Caroline shrugged and helped herself to a large serving, along with several deviled eggs.
“Can you eat those?” Jenna asked.
“I don’t want to be rude.”
“Too late,” Pete said, frowning at her. Ah, yes, the old pot calling the kettle black.
“How about a PBJ?” Jenna offered.
Caroline wrinkled her nose. “No, thanks. I haven’t eaten those since I was a kid.”
Jenna gave up and decided their guest would have to be happy with potato salad.
Caroline directed the conversation at dinner, telling everyone about her parents’ cool house on Lake Tapps and regaling them with her family’s vacation plans. “Mom and Dad are coming down here for the Fourth of July. They always do. Mom says my grandma expects it, so we have to.”
“Being here for the Fourth of July is a treat,” said Aunt Edie. “Picnics, beach fires, fireworks. Uncle Ralph loved his fireworks,” she said to Jenna.
“Yes, he did,” Jenna agreed, thinking fondly of those childhood holiday celebrations.
Caroline didn’t appear that impressed. “After that we’re going to Disneyland.”
“I’ve never been to Disneyland,” Sabrina said wistfully, and Jenna vowed to find a way to get her there before she graduated. Maybe a high school graduation present? Could she save enough money by then?
“You’ve never been to Disneyland? Seriously?” Caroline was shocked.
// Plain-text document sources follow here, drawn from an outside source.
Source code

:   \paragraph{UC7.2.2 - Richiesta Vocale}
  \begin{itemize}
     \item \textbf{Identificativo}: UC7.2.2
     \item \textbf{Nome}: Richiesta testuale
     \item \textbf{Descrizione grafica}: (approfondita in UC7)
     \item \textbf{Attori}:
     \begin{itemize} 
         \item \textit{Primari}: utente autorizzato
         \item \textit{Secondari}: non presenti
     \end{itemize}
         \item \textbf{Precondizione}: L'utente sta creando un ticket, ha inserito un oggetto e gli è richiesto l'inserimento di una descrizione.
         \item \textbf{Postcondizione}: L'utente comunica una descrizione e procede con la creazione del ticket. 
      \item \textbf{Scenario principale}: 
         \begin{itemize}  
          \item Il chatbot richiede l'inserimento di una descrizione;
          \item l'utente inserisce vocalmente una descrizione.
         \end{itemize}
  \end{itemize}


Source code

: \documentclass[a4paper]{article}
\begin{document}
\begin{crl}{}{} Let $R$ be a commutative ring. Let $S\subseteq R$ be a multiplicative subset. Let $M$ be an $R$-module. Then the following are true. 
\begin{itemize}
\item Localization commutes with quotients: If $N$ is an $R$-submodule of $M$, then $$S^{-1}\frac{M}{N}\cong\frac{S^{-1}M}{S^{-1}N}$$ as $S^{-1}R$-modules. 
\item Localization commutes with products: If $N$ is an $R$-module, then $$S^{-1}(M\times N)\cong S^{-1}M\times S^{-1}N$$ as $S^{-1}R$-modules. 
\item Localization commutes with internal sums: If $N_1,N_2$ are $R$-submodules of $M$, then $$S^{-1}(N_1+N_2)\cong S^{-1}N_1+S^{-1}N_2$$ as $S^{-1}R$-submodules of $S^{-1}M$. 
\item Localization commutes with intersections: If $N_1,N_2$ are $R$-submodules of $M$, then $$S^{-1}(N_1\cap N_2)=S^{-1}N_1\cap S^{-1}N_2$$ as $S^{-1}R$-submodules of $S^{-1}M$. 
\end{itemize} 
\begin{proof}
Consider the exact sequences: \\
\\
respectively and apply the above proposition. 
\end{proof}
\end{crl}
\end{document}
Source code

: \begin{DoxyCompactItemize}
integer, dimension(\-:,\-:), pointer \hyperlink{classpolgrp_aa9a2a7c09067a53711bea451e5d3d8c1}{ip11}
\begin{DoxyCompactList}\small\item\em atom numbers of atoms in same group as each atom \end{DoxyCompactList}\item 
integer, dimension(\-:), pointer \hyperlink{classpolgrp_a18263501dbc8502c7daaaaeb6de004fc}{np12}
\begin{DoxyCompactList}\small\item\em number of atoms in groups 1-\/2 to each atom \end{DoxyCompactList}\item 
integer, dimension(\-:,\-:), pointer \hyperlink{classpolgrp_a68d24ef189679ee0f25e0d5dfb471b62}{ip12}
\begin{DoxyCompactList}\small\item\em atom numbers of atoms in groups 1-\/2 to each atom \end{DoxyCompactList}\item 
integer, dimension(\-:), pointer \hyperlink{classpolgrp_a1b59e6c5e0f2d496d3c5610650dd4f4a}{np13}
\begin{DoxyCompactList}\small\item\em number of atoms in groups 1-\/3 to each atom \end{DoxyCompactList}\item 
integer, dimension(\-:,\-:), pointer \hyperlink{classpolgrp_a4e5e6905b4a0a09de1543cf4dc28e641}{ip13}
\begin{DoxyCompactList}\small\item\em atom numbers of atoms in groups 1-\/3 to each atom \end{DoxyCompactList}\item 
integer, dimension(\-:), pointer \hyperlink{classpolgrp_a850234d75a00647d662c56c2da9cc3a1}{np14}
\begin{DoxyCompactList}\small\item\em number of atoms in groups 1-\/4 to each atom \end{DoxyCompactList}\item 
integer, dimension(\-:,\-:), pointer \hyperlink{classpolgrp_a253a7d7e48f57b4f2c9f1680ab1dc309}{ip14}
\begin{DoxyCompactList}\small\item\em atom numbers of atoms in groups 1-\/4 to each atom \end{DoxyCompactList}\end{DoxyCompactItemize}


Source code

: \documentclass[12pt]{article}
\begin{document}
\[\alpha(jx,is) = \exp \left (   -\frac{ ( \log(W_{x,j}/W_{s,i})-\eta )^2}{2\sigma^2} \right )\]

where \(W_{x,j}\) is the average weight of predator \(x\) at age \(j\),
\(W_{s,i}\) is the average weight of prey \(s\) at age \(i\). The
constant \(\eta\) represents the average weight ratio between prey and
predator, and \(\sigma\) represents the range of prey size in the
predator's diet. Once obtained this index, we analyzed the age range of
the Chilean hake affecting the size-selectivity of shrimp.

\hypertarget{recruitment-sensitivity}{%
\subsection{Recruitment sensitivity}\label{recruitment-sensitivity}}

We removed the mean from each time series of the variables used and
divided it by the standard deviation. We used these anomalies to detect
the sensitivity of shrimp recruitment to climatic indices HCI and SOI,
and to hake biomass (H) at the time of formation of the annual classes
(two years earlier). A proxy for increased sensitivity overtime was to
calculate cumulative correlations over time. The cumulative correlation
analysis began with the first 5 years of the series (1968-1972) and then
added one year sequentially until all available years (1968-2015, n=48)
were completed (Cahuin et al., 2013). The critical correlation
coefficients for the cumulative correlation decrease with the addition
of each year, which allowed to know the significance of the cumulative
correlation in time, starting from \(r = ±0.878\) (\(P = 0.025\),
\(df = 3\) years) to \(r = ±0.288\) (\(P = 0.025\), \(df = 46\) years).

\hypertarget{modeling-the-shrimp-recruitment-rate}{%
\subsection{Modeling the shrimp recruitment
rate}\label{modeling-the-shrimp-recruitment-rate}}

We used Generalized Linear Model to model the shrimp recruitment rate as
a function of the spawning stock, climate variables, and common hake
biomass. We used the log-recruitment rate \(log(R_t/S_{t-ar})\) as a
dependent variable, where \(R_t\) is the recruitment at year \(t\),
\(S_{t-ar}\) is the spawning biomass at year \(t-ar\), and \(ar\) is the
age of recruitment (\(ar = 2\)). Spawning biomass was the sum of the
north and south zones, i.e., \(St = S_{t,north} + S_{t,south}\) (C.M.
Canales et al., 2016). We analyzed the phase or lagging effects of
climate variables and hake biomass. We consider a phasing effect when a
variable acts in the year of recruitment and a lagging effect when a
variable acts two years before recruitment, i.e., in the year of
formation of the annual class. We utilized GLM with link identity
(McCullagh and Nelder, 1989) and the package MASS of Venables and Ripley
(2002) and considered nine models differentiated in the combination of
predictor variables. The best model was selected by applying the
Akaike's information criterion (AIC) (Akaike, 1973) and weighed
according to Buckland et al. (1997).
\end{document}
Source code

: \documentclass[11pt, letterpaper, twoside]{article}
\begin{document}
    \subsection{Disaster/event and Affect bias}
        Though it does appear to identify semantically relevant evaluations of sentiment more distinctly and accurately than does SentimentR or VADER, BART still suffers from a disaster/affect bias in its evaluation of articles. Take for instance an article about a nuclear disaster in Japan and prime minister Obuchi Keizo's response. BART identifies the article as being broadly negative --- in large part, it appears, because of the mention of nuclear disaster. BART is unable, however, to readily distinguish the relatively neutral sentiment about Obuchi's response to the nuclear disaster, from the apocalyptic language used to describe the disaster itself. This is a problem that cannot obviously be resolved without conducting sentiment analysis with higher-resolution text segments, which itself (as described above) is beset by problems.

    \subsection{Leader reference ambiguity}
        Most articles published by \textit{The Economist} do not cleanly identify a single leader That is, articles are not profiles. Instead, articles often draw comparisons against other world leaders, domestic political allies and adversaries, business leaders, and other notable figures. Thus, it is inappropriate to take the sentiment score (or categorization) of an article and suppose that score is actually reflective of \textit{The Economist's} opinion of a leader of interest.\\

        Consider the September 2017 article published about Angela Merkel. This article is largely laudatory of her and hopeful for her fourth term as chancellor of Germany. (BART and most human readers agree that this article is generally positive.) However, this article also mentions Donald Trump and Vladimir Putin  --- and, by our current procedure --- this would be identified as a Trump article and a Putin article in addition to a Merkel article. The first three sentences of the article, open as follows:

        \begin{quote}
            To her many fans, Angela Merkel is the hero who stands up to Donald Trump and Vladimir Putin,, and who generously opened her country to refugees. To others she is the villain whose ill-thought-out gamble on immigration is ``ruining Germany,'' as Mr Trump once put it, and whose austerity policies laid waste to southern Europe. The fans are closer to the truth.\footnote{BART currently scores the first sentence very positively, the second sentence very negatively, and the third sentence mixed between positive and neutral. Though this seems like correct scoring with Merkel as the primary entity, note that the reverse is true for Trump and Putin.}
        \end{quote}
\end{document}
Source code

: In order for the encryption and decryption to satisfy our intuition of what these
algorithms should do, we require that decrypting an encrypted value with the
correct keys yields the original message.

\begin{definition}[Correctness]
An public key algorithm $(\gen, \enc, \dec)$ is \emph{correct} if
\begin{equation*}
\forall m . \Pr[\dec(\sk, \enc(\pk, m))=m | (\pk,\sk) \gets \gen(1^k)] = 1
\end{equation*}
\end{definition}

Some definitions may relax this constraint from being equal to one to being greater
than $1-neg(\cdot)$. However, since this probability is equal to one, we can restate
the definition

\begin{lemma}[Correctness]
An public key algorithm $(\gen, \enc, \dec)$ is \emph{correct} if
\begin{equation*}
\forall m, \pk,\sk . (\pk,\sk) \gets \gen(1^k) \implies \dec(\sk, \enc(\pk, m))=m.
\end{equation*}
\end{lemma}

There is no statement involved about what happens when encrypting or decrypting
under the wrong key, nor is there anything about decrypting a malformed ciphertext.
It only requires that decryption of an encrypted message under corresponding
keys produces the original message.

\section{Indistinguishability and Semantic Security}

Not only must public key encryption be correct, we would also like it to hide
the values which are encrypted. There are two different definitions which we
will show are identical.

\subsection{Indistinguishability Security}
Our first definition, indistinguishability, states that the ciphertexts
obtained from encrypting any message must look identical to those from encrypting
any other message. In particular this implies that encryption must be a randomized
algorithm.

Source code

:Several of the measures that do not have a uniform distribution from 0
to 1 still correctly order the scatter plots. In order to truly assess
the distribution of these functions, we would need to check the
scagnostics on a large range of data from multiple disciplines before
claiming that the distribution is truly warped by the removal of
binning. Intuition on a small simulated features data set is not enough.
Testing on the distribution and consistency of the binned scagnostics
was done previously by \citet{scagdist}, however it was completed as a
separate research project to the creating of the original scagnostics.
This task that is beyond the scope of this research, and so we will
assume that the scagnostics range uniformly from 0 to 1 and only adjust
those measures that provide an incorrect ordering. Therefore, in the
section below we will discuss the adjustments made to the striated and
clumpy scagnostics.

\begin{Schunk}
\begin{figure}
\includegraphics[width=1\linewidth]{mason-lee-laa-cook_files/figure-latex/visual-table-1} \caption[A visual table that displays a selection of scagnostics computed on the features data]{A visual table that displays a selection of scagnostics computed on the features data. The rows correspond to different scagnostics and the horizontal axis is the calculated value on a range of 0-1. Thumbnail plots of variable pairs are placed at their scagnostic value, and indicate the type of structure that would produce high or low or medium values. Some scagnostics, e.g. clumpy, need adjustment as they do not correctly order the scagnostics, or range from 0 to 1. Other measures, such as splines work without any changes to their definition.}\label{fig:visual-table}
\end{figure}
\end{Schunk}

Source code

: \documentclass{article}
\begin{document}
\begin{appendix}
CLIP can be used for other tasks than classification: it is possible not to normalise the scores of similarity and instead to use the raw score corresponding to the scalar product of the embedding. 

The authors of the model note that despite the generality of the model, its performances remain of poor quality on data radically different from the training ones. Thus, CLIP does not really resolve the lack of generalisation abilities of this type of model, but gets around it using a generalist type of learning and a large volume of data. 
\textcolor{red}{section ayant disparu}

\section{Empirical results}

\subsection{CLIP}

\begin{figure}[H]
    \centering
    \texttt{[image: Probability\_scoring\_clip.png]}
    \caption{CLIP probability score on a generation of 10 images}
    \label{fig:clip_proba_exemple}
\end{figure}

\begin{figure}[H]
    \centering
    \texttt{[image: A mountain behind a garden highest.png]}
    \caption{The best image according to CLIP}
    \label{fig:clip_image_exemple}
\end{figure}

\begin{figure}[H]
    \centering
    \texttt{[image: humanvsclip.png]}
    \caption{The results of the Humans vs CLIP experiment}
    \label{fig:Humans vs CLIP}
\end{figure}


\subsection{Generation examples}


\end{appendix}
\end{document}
“Big deal,” Pete sneered. “It’s all fake. Fake castles, fake jungle. A big, expensive rip-off.”
Caroline started at him as if he’d just uttered blasphemy.
Aunt Edie, always the diplomat, said, “Well, I think it’s time for some dessert. Who’d like chocolate chip cookies?”
Cookies were consumed and then Aunt Edie suggested a game of cards. “Good idea,” Jenna said. “Let’s get the table cleared.”
Sabrina got up and began to collect plates. Caroline stayed put and sipped on her lemonade.
“Aren’t you going to help?” Sabrina asked her.
“I’m company. I don’t have to,” Caroline replied, further endearing herself to Jenna.